## What is being asked
An exact transcript of all the records is required, with nothing left out.

[Stored data]
:::::

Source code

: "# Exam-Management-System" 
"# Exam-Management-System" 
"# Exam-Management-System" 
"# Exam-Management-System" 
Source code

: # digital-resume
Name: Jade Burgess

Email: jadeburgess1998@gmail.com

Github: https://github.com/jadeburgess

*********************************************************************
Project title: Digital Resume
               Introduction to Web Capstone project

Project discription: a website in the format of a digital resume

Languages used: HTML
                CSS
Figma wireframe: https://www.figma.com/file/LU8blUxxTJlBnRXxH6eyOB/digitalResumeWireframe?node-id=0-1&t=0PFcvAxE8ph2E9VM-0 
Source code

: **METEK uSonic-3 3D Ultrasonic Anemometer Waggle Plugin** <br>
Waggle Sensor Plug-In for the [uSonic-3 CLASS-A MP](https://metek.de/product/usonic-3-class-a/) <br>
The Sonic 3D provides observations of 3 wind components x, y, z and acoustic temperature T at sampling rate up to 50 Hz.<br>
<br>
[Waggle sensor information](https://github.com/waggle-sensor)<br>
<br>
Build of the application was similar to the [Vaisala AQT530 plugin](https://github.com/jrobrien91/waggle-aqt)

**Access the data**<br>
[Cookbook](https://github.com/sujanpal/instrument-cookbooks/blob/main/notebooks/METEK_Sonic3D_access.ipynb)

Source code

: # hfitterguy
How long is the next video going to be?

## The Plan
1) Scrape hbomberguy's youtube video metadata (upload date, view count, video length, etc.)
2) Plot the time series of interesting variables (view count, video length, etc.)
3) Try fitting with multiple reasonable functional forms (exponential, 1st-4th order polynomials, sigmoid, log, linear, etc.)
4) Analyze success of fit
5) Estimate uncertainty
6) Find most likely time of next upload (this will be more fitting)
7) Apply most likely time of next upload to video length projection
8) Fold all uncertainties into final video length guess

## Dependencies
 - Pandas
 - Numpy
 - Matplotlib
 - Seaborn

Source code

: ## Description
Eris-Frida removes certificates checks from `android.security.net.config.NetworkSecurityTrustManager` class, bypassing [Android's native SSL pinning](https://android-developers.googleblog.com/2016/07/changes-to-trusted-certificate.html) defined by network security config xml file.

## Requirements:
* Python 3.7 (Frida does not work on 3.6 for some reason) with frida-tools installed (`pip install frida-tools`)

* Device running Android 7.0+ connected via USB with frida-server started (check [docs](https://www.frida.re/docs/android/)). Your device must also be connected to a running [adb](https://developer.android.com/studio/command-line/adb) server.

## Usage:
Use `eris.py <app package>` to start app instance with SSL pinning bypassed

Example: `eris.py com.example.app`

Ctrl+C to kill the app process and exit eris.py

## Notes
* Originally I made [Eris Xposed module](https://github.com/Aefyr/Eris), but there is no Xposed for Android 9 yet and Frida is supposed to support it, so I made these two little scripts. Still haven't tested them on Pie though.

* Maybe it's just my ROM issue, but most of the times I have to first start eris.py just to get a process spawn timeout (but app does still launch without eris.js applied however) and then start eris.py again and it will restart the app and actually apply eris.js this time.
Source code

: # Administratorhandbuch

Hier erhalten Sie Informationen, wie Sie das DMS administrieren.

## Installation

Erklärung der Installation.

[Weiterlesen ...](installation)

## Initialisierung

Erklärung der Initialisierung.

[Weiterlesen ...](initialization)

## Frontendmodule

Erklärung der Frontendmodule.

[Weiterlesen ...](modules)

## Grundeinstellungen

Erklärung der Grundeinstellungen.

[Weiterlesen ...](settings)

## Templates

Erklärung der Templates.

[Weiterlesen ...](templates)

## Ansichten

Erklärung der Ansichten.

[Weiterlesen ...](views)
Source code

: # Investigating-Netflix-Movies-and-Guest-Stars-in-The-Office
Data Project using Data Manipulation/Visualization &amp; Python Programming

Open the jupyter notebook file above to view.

:::::

## Result below
Source code

: "# Exam-Management-System" 
"# Exam-Management-System" 
"# Exam-Management-System" 
"# Exam-Management-System" 
Source code

: # digital-resume
Name: Jade Burgess

Email: jadeburgess1998@gmail.com

Github: https://github.com/jadeburgess

*********************************************************************
Project title: Digital Resume
               Introduction to Web Capstone project

Project discription: a website in the format of a digital resume

Languages used: HTML
                CSS
Figma wireframe: https://www.figma.com/file/LU8blUxxTJlBnRXxH6eyOB/digitalResumeWireframe?node-id=0-1&t=0PFcvAxE8ph2E9VM-0 
Source code

: **METEK uSonic-3 3D Ultrasonic Anemometer Waggle Plugin** <br>
Waggle Sensor Plug-In for the [uSonic-3 CLASS-A MP](https://metek.de/product/usonic-3-class-a/) <br>
The Sonic 3D provides observations of 3 wind components x, y, z and acoustic temperature T at sampling rate up to 50 Hz.<br>
<br>
[Waggle sensor information](https://github.com/waggle-sensor)<br>
<br>
Build of the application was similar to the [Vaisala AQT530 plugin](https://github.com/jrobrien91/waggle-aqt)

**Access the data**<br>
[Cookbook](https://github.com/sujanpal/instrument-cookbooks/blob/main/notebooks/METEK_Sonic3D_access.ipynb)

Source code

: # hfitterguy
How long is the next video going to be?

## The Plan
1) Scrape hbomberguy's youtube video metadata (upload date, view count, video length, etc.)
2) Plot the time series of interesting variables (view count, video length, etc.)
3) Try fitting with multiple reasonable functional forms (exponential, 1st-4th order polynomials, sigmoid, log, linear, etc.)
4) Analyze success of fit
5) Estimate uncertainty
6) Find most likely time of next upload (this will be more fitting)
7) Apply most likely time of next upload to video length projection
8) Fold all uncertainties into final video length guess

## Dependencies
 - Pandas
 - Numpy
 - Matplotlib
 - Seaborn

Source code

: ## Description
Eris-Frida removes certificates checks from `android.security.net.config.NetworkSecurityTrustManager` class, bypassing [Android's native SSL pinning](https://android-developers.googleblog.com/2016/07/changes-to-trusted-certificate.html) defined by network security config xml file.

## Requirements:
* Python 3.7 (Frida does not work on 3.6 for some reason) with frida-tools installed (`pip install frida-tools`)

* Device running Android 7.0+ connected via USB with frida-server started (check [docs](https://www.frida.re/docs/android/)). Your device must also be connected to a running [adb](https://developer.android.com/studio/command-line/adb) server.

## Usage:
Use `eris.py <app package>` to start app instance with SSL pinning bypassed

Example: `eris.py com.example.app`

Ctrl+C to kill the app process and exit eris.py

## Notes
* Originally I made [Eris Xposed module](https://github.com/Aefyr/Eris), but there is no Xposed for Android 9 yet and Frida is supposed to support it, so I made these two little scripts. Still haven't tested them on Pie though.

* Maybe it's just my ROM issue, but most of the times I have to first start eris.py just to get a process spawn timeout (but app does still launch without eris.js applied however) and then start eris.py again and it will restart the app and actually apply eris.js this time.
Source code

: # Administratorhandbuch

Hier erhalten Sie Informationen, wie Sie das DMS administrieren.

## Installation

Erklärung der Installation.

[Weiterlesen ...](installation)

## Initialisierung

Erklärung der Initialisierung.

[Weiterlesen ...](initialization)

## Frontendmodule

Erklärung der Frontendmodule.

[Weiterlesen ...](modules)

## Grundeinstellungen

Erklärung der Grundeinstellungen.

[Weiterlesen ...](settings)

## Templates

Erklärung der Templates.

[Weiterlesen ...](templates)

## Ansichten

Erklärung der Ansichten.

[Weiterlesen ...](views)
Source code

: # Investigating-Netflix-Movies-and-Guest-Stars-in-The-Office
Data Project using Data Manipulation/Visualization &amp; Python Programming

Open the jupyter notebook file above to view.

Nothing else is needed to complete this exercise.